Commercial notebook adoption grew over 40% year over year as enterprises shifted infrastructure buying toward AMD. Lisa Su cited large wins with telecom, financial services, aerospace, automotive, and technology customers in the quarter.

Gaming revenue was $843 million in Q4, up 50% year over year but down 35% sequentially. The sequential decline was expected. Semi-custom SoC sales to console manufacturers are entering the seventh year of the current cycle. AMD guided for a significant double-digit revenue decline in gaming for full-year 2026.

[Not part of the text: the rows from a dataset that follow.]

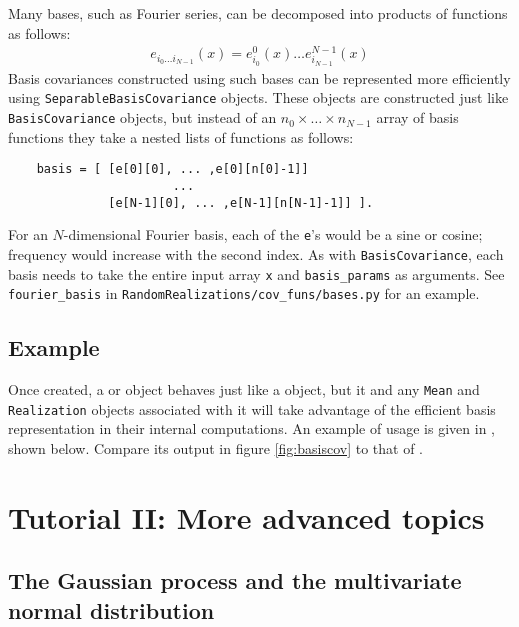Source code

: \documentclass[]{manual}
\begin{document}
Many bases, such as Fourier series, can be decomposed into products of functions as follows:
\begin{eqnarray*}
    e_{i_0\ldots i_{N-1}}(x) = e^0_{i_0}(x)\ldots e^{N-1}_{i_{N-1}}(x)
\end{eqnarray*}
Basis covariances constructed using such bases can be represented more efficiently using \texttt{SeparableBasisCovariance} objects. These objects are constructed just like \texttt{BasisCovariance} objects, but instead of an $n_0\times \ldots \times n_{N-1}$ array of basis functions they take a nested lists of functions as follows:
\begin{verbatim}
    basis = [ [e[0][0], ... ,e[0][n[0]-1]]
                       ...
              [e[N-1][0], ... ,e[N-1][n[N-1]-1]] ].
\end{verbatim}
For an $N$-dimensional Fourier basis, each of the \texttt{e}'s would be a sine or cosine; frequency would increase with the second index. As with \texttt{BasisCovariance}, each basis needs to take the entire input array \texttt{x} and \texttt{basis_params} as arguments. See \texttt{fourier_basis} in \texttt{RandomRealizations/cov_funs/bases.py} for an example.

\section{Example}

Once created, a  or  object behaves just like a  object, but it and any \texttt{Mean} and \texttt{Realization} objects associated with it will take advantage of the efficient basis representation in their internal computations. An example of  usage is given in , shown below. Compare its output in figure \ref{fig:basiscov} to that of .




\chapter{Tutorial II: More advanced topics}\label{cha:adv} %

\section{The Gaussian process and the multivariate normal distribution}
\end{document}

Gaming Component FY2025 FY2026 Outlook
Semi-custom SoCs (console) Strong Significant double-digit % decline
Gaming GPU (Radeon) Growing Continued growth
Next Xbox (AMD SoC) Development 2027 launch

The next Xbox uses an AMD semi-custom SoC and targets a 2027 launch. Steam Machine from Valve is on track to ship early 2026 with AMD hardware. Both are positive for gaming revenue in 2027, but 2026 is a down year for this segment.

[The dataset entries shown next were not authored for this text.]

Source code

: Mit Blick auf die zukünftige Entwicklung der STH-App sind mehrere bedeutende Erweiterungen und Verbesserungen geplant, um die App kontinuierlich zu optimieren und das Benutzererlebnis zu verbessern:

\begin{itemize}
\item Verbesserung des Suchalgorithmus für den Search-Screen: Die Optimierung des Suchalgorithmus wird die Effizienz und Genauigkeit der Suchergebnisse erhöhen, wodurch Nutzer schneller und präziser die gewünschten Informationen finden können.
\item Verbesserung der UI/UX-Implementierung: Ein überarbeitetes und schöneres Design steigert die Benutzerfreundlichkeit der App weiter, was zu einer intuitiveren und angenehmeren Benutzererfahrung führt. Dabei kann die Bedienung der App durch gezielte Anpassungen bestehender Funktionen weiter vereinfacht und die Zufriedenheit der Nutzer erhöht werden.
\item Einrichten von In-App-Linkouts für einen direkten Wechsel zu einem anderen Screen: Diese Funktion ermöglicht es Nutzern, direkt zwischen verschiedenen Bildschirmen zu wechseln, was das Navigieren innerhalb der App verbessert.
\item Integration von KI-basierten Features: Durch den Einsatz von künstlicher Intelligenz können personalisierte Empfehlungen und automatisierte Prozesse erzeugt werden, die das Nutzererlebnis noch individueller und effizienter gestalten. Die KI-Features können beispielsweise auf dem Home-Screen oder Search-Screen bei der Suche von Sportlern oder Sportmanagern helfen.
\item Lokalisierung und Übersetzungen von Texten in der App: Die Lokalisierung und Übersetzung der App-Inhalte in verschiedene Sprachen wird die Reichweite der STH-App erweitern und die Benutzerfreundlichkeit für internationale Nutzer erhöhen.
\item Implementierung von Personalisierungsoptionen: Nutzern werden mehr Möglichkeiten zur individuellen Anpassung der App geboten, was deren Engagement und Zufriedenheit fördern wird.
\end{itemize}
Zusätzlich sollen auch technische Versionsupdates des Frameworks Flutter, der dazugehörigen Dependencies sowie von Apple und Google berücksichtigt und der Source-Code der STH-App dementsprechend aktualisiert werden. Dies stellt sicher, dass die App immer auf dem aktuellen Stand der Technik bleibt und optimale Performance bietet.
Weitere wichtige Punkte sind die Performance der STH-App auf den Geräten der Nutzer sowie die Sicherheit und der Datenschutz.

Embedded: Stabilizing After Two Years of Inventory Correction

Embedded revenue was $950 million in Q4, up 3% year over year. Design win momentum was strong: AMD closed $17 billion in embedded design wins in 2025, up nearly 20% year over year, bringing the cumulative total since the Xilinx acquisition to over $50 billion.

Channel sell-through accelerated in Q4, led by test, measurement, and emulation end markets. New products launched in the quarter include Versal AI Edge Gen 2 SoCs for low-latency inference and Ryzen X100 series for physical AI and autonomous platforms.

The embedded segment inventory correction that ran through 2023 and 2024 appears to be working through. The design win backlog is the leading indicator for embedded growth in 2026 and 2027.

What Management Said About the Next 12 Months

Lisa Su laid out explicit targets on the Q4 call.

Data center growth target: 60% annual revenue growth over the next three to five years, with AI revenue scaling to tens of billions by 2027.

MI450 and Helios: The next-generation Instinct GPU series and rack-scale platform are on track for a second-half 2026 launch. Multiple OEMs including HPE and Lenovo have already announced plans to offer Helios rack systems. MI450 ramp starts in Q3 2026, with significant volume in Q4 2026 extending into 2027.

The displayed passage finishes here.